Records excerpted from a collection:
==================================================
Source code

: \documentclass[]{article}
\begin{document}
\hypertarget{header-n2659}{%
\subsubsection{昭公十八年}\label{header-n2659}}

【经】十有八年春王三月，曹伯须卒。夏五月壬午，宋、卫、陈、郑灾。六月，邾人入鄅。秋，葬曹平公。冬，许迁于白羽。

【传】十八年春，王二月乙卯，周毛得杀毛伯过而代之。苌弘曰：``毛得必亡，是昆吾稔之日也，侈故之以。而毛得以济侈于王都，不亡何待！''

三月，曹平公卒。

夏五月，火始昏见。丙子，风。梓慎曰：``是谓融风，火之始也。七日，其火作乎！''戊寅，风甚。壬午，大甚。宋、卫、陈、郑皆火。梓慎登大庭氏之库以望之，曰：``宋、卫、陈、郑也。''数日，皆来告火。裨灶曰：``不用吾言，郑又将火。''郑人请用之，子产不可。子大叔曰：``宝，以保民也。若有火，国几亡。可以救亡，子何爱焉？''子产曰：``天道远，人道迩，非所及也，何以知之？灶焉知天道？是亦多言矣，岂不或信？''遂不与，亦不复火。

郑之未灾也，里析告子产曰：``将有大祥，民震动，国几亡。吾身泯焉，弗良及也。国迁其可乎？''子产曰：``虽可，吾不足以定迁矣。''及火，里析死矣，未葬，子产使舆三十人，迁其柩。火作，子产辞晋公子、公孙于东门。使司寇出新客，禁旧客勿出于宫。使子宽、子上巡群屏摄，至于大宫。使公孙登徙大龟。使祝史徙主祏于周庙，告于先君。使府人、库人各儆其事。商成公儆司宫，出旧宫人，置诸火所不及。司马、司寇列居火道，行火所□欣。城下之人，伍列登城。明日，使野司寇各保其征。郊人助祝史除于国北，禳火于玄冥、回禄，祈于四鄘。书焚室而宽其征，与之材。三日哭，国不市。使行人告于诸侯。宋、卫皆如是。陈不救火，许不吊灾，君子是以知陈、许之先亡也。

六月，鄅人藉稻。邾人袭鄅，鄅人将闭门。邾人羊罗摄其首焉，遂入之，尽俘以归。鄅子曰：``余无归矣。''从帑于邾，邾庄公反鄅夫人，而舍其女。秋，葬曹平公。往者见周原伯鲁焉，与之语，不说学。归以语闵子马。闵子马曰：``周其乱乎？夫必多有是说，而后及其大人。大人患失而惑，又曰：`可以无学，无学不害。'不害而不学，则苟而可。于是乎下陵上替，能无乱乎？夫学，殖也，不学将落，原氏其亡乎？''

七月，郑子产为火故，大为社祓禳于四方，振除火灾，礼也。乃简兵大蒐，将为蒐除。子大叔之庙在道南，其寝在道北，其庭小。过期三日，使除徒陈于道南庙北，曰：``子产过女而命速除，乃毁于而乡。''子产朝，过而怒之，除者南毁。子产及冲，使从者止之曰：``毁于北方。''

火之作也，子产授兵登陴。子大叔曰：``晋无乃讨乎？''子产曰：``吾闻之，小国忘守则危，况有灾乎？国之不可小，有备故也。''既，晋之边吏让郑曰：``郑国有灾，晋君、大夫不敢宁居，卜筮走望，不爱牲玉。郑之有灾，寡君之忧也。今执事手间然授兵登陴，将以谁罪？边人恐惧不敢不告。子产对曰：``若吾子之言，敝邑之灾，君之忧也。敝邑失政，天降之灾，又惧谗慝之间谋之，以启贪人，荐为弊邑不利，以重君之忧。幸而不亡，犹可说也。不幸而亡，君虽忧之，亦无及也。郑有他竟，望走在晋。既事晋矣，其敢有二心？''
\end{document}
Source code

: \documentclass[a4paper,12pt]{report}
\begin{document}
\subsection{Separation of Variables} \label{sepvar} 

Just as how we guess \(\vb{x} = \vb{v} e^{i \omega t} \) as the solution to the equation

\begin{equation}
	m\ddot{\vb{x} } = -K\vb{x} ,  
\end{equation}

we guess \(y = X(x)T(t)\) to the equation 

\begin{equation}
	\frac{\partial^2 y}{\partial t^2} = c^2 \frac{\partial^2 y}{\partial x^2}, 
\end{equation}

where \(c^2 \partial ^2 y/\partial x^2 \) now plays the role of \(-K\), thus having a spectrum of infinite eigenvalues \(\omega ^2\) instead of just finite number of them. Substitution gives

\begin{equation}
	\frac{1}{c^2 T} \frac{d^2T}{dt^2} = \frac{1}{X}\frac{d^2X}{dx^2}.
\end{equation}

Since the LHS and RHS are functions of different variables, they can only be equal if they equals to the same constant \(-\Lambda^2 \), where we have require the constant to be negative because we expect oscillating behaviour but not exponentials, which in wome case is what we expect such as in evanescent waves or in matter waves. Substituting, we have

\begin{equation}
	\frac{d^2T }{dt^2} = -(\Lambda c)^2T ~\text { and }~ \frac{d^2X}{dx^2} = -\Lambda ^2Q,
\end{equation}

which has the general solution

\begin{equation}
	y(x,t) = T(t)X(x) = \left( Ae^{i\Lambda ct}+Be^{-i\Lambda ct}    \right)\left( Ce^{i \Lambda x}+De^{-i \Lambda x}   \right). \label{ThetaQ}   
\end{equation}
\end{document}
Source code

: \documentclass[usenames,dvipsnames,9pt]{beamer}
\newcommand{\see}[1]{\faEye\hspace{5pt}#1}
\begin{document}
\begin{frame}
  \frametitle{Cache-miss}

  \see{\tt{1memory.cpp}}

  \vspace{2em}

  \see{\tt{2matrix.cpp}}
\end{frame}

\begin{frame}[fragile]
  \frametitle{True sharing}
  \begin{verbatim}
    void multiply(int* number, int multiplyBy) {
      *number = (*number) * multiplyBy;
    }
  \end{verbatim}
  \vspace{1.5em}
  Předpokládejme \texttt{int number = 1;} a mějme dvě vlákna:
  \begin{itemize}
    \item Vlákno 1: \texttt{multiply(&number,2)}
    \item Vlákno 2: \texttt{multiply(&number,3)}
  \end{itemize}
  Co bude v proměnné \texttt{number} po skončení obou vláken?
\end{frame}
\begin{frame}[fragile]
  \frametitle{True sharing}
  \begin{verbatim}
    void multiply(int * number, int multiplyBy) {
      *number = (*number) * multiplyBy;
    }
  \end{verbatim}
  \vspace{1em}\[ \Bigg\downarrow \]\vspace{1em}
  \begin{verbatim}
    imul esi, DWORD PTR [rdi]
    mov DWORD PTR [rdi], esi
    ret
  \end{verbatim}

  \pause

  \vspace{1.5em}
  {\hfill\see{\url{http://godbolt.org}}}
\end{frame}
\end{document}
==================================================
- INSTRUCTIONS TO FOLLOW: For each line in the entries that holds "葬曹平公", return that line.

- WRITTEN RESPONSE:
【经】十有八年春王三月，曹伯须卒。夏五月壬午，宋、卫、陈、郑灾。六月，邾人入鄅。秋，葬曹平公。冬，许迁于白羽。
六月，鄅人藉稻。邾人袭鄅，鄅人将闭门。邾人羊罗摄其首焉，遂入之，尽俘以归。鄅子曰：``余无归矣。''从帑于邾，邾庄公反鄅夫人，而舍其女。秋，葬曹平公。往者见周原伯鲁焉，与之语，不说学。归以语闵子马。闵子马曰：``周其乱乎？夫必多有是说，而后及其大人。大人患失而惑，又曰：`可以无学，无学不害。'不害而不学，则苟而可。于是乎下陵上替，能无乱乎？夫学，殖也，不学将落，原氏其亡乎？''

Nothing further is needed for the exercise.